I've been bashing my head against trying to first divide up a file into chunks, for the purpose of sending over sockets. I can read / write a file easily without splitting it into chunks. The code below runs, works, kinda. It will write a textfile and has a garbage character. Which if this was just for txt, no problem. Jpegs aren't working with said garbage.
Been at it for a few days, so I've done my research, and it's time to get some help. I do want to stick strictly to binary readers, as this need to handle any file.
I've seen a lot of slick examples out there. (none of them worked for me with jpgs) Mostly something along the lines of while(file)... I subscribe to the, if you know the size, use a for-loop, not a while-loop camp.
Thank you for the help!!
vector<char*> readFile(const char* fn){
vector<char*> v;
ifstream::pos_type size;
char * memblock;
ifstream file;
file.open(fn,ios::in|ios::binary|ios::ate);
if (file.is_open()) {
size = fileS(fn);
file.seekg (0, ios::beg);
int bs = size/3; // arbitrary. Actual program will use the socket send size
int ws = 0;
int i = 0;
for(i = 0; i < size; i+=bs){
if(i+bs > size)
ws = size%bs;
else
ws = bs;
memblock = new char [ws];
file.read (memblock, ws);
v.push_back(memblock);
}
}
else{
exit(-4);
}
return v;
}
int main(int argc, char **argv) {
vector<char*> v = readFile("foo.txt");
ofstream myFile ("bar.txt", ios::out | ios::binary);
for(vector<char*>::iterator it = v.begin(); it!=v.end(); ++it ){
myFile.write(*it,strlen(*it));
}
}
The problem is that you are using a strlen to calculate the size of array to be written.
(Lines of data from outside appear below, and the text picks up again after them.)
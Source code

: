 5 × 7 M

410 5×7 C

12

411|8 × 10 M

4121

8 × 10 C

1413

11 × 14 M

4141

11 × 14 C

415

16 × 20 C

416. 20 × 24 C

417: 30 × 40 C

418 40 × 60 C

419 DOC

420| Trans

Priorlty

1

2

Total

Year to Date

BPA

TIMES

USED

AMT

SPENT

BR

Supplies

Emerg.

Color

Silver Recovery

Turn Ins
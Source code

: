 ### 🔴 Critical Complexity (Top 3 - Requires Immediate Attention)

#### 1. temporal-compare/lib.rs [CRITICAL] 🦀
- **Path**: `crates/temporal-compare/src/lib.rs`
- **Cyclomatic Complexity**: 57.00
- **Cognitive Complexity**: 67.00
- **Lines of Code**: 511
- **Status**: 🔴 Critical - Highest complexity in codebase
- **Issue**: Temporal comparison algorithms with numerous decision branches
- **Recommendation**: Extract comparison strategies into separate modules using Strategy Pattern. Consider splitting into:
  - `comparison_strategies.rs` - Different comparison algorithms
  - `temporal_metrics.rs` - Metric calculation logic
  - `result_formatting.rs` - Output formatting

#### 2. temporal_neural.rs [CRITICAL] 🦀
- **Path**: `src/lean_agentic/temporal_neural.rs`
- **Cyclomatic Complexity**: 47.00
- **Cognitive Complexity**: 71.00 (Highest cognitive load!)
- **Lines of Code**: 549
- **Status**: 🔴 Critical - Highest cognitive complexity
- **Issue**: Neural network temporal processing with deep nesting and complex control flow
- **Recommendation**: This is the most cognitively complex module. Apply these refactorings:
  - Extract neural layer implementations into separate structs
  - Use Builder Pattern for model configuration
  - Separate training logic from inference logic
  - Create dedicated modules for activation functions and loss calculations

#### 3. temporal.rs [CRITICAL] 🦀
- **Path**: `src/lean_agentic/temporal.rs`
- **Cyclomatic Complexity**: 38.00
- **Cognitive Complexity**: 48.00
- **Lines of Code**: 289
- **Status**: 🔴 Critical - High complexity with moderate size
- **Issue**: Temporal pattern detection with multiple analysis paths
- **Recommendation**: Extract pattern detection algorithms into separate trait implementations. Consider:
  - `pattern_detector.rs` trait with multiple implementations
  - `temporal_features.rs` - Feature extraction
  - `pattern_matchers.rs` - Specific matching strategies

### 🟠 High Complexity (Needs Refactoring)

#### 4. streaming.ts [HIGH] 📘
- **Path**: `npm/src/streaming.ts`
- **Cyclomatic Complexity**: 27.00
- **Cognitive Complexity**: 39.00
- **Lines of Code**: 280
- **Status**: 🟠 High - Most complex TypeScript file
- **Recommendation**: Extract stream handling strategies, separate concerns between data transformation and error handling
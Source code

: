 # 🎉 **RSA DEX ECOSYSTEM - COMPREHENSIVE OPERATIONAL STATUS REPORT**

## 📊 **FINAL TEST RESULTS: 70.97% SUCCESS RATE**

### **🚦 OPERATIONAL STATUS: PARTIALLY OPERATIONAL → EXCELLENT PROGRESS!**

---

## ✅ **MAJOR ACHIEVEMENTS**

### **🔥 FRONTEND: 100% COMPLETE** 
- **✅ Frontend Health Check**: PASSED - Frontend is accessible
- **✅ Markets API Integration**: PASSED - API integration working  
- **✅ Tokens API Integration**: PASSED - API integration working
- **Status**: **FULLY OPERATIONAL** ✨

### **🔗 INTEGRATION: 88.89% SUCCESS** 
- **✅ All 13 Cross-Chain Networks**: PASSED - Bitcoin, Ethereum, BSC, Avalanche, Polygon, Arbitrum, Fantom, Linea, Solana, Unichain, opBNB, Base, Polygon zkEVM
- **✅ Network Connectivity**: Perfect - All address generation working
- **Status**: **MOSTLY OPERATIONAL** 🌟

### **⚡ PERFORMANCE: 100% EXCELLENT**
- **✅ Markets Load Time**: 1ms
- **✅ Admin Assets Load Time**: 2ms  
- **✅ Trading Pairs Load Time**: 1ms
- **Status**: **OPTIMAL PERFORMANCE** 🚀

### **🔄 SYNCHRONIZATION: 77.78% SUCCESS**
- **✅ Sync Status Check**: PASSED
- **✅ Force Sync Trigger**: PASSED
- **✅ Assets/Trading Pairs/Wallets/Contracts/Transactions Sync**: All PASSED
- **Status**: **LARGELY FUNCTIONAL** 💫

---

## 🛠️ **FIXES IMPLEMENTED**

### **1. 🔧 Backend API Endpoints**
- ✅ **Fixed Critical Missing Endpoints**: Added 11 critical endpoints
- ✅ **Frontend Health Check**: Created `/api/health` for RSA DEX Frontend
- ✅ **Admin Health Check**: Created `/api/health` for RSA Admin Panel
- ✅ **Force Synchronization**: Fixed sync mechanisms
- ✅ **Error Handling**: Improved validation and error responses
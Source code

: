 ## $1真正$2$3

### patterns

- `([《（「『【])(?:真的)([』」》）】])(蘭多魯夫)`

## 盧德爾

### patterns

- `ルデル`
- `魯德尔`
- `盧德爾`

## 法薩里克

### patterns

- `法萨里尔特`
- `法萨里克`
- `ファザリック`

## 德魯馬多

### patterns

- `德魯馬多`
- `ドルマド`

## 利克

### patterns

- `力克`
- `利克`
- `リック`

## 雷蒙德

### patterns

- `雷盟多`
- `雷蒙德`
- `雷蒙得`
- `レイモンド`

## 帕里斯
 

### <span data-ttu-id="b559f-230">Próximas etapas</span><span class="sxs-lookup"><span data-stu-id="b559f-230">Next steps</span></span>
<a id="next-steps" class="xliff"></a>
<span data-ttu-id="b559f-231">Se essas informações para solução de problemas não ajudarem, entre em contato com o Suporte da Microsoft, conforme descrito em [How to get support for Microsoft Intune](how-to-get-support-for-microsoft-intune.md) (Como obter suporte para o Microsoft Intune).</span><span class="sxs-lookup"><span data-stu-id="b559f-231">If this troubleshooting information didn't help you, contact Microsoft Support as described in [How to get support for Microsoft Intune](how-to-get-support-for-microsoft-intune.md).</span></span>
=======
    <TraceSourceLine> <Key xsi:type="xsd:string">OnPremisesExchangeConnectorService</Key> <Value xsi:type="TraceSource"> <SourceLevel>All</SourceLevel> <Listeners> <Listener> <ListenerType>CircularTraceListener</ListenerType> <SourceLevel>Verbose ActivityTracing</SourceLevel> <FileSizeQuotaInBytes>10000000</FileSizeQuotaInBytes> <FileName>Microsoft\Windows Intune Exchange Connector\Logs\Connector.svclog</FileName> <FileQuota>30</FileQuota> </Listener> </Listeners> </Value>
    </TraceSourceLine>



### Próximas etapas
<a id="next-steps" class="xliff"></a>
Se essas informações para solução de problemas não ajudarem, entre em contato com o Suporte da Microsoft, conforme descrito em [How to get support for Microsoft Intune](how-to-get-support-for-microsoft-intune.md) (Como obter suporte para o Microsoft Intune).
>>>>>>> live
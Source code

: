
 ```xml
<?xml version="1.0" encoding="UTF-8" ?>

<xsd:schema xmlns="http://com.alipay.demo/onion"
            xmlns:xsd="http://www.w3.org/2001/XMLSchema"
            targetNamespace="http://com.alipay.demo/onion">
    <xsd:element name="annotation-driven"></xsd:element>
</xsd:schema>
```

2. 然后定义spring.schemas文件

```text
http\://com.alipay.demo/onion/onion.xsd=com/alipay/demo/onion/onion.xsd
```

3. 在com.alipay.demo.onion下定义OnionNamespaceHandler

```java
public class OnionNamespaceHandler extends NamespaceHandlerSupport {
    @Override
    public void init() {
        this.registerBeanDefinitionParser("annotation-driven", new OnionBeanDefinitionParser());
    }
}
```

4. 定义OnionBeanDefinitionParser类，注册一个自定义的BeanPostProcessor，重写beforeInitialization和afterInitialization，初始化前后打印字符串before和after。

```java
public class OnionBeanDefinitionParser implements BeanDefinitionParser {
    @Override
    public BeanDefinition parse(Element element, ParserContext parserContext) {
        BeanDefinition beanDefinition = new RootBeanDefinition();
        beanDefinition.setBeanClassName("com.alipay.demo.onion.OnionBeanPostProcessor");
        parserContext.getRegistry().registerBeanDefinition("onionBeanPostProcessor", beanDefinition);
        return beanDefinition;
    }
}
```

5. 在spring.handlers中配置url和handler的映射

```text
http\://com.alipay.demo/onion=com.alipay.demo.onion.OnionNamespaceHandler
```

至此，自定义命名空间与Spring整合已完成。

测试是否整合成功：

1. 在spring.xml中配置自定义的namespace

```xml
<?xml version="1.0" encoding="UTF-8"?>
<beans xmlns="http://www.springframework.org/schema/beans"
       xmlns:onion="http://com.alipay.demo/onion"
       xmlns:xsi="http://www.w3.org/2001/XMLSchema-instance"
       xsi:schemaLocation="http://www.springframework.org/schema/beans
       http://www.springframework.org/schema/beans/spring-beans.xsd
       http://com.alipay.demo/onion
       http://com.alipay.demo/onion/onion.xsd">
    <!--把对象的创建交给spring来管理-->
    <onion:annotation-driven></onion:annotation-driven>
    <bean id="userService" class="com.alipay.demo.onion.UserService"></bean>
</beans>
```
A 0 to be a part of binary there you would not be writing the right size. Instead, use a pair of char*,int where int specifies the size that is to be written and you will be golden.
Like:
#include <iostream>
#include <vector>
#include <fstream>
#include <stdlib.h>
#include <string.h>
using namespace std;
ifstream::pos_type fileS(const char* fn)
{
ifstream file;
file.open(fn,ios::in|ios::binary);
file.seekg(0, ios::end);
ifstream::pos_type ret= file.tellg();
file.seekg(0,ios::beg);
ret=ret-file.tellg();
file.close();
return ret;
}
vector< pair<char*,int> > readFile(const char* fn){
vector< pair<char*,int> > v;
ifstream::pos_type size;
char * memblock;
ifstream file;
file.open(fn,ios::in|ios::binary|ios::ate);
if (file.is_open()) {
size = fileS(fn);
file.seekg (0, ios::beg);
int bs = size/3; // arbitrary. Actual program will use the socket send size
int ws = 0;
int i = 0;
cout<<"size:"<<size<<" bs:"<<bs<<endl;
for(i = 0; i < size; i+=bs){
if(i+bs > size)
ws = size%bs;
else
ws = bs;
cout<<"read:"<<ws<<endl;
memblock = new char [ws];
file.read (memblock, ws);
v.push_back(make_pair(memblock,ws));
}
}
else{
exit(-4);
}
return v;
}
int main(int argc, char **argv) {
vector< pair<char*,int> > v = readFile("a.png");
ofstream myFile ("out.png", ios::out | ios::binary);
for(vector< pair<char*,int> >::iterator it = v.begin(); it!=v.end(); ++it ){
pair<char*,int> p=*it;
myFile.write(p.first,p.second);
}
}
myFile.write(*it,strlen(*it));
Is using string length on binary data. I suspect that is your culprit. If not, it's certainly a code-smell.
You should never do this:
myFile.write(*it,strlen(*it));
on binary data. strlen counts bytes until it hits a byte which contains a 0 (NUL as we like to say, but it's an honest 0). If you read enough binary data, you will hit a NUL, and you'll get a short count. But actually the situation could be a lot worse, because nowhere do you store the NUL for strlen to find. You're just counting on there being one beyond the end of the datablock you acquire to read the file into.
So don't do that. Remember the number of bytes in each block (you could use a vector> but there are a lot of more C++-like possibilities) and use that to write the data.